The word problem for groups was shown unsolvable by (computably) associating to each Turing machine $M$ a finitely presented group $G_{M}$ such that $M$ halts on input word $w$ if and only if $w$ is equivalent to the identity in $G_{M}$. More precisely, let $A_{\text{TM}}$ be the accepting language for Turing machines (also known as the halting set) and let $\text{Ident}$ be the language of words $\langle{G,w}\rangle$ such that $w$ is equivalent to the identity in the group $G$. A computable function $f: A_{\text{TM}} \to \text{Ident}$ was constructed so that $\langle{M,w}\rangle \in A_{\text{TM}}$ $\Longleftrightarrow$ $f(\langle{M, w}\rangle) \in \text{Ident}$. Thus to decide if machine $M$ accepts input $w$ (i.e. if $\langle{M,w}\rangle \in A_{\text{TM}}$), it suffices to compute $f(\langle{M,w}\rangle)$ and decide if that is in $\text{Ident}$. But $A_{\text{TM}}$ is undecidable, so $\text{Ident}$ must also be.

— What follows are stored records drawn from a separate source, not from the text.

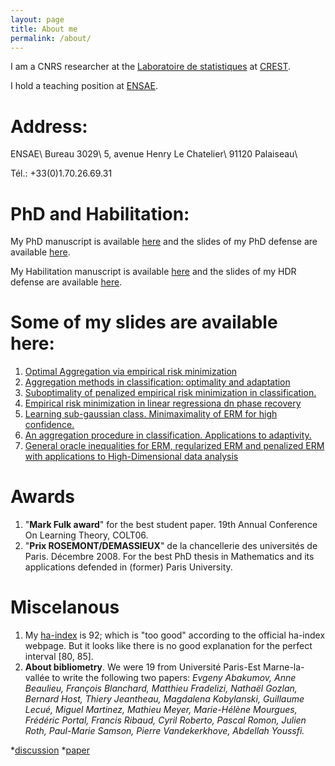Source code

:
 ```yaml
---
layout: page
title: About me
permalink: /about/
---
```


I am a CNRS researcher at the [Laboratoire de statistiques](http://www.crest.fr/index.php?option=com_content&view=article&id=58&Itemid=104) at [CREST](http://www.crest.fr).
 
I hold a teaching position at [ENSAE](http://www.ensae.fr). 


# Address:
ENSAE\\
Bureau 3029\\
5, avenue Henry Le Chatelier\\
91120 Palaiseau\\

Tél.: +33(0)1.70.26.69.31

# PhD and Habilitation:
My PhD manuscript is available [here](/assets/These-Guillaume-Lecue.pdf) and the slides of my PhD defense are available [here](/assets/soutenanceTheseVersionFinale.pdf).

My Habilitation manuscript is available [here](/assets/HDR.pdf) and the slides of my HDR defense are available [here](/assets/HDR-Presentation.pdf).

# Some of my slides are available here:
1. [Optimal Aggregation via empirical risk minimization](/assets/PresentationGottingem.pdf)
2. [Aggregation methods in classification: optimality and adaptation](/assets/PresentationLisboa07.pdf)
3. [Suboptimality of penalized empirical risk minimization in classification.](/assets/PresentationCOLT07.pdf)
4. [Empirical risk minimization in linear regressiona dn phase recovery](/assets/expose-LM15.pdf)
5. [Learning sub-gaussian class. Minimaximality of ERM for high confidence.](/assets/Learning-subgaussian-class.pdf)
6. [An aggregation procedure in classification. Applications to adaptivity.](/assets/PresentationPittsburgh2006.pdf)
7. [General oracle inequalities for ERM, regularized ERM and penalized ERM with applications to High-Dimensional data analysis](/assets/Princeton-05-12.pdf)


# Awards
1. "**Mark Fulk award**" for the best student paper. 19th Annual Conference On Learning Theory, COLT06.
2. "**Prix ROSEMONT/DEMASSIEUX**"  de la chancellerie des universités de Paris. Décembre 2008. For the best PhD thesis in Mathematics and its applications defended in (former) Paris University.

# Miscelanous
1. My [ha-index](https://www.irif.univ-paris-diderot.fr/~haberm//haindex.html) is 92; which is "too good" according to the official ha-index webpage. But it looks like there is no good explanation for the perfect interval [80, 85]. 
2. **About bibliometry**. We were 19 from Université Paris-Est Marne-la-vallée to write the following two papers: *Evgeny Abakumov, Anne Beaulieu, François Blanchard, Matthieu Fradelizi, Nathaël Gozlan, Bernard Host, Thiery Jeantheau, Magdalena Kobylanski, Guillaume Lecué, Miguel Martinez, Mathieu Meyer, Marie-Hélène Mourgues, Frédéric Portal, Francis Ribaud, Cyril Roberto, Pascal Romon, Julien Roth, Paul-Marie Samson, Pierre Vandekerkhove, Abdellah Youssfi.*
  
*[discussion](/assets/bibliometrie-hal-arXiv.pdf)
*[paper](/assets/logsob-Lamplighter.pdf)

However, this argument wouldn't work if we only had $\langle{M,w}\rangle \in A_{\text{TM}}$ $\Longrightarrow$ $f(\langle{M, w}\rangle) \in \text{Ident}$, because then, as Gadi and Carl pointed out, even if we could decide if $f(\langle{M,w}\rangle) \in \text{Ident}$, it would give us no information about whether or not $\langle{M,w}\rangle \in A_{\text{TM}}$ because in the case where $f(\langle{M,w}\rangle) \in \text{Ident}$ holds, we could still have $\langle{M,w}\rangle \notin A_{\text{TM}}$.
It is worth noting that, conversely, if we only had $\langle{M,w}\rangle \in A_{\text{TM}}$ $\Longleftarrow$ $f(\langle{M, w}\rangle) = \langle{G, w}\rangle \in \text{Ident}$, the case where $f(\langle{M,w}\rangle) \notin \text{Ident}$ gives no information.